Your assignment> For this exercise, print only the lines from the one containing "3. Make your changes" through the end of the material below, exactly as given.

Material for this exercise Start Marker

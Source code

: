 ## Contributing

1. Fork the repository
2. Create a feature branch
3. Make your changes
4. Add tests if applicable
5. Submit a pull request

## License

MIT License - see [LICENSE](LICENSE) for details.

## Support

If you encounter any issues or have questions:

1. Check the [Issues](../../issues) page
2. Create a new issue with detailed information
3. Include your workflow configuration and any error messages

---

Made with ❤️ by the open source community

Material for this exercise End Marker

Solved problem>
3. Make your changes
4. Add tests if applicable
5. Submit a pull request

## License

MIT License - see [LICENSE](LICENSE) for details.

## Support

If you encounter any issues or have questions:

1. Check the [Issues](../../issues) page
2. Create a new issue with detailed information
3. Include your workflow configuration and any error messages

---

Made with ❤️ by the open source community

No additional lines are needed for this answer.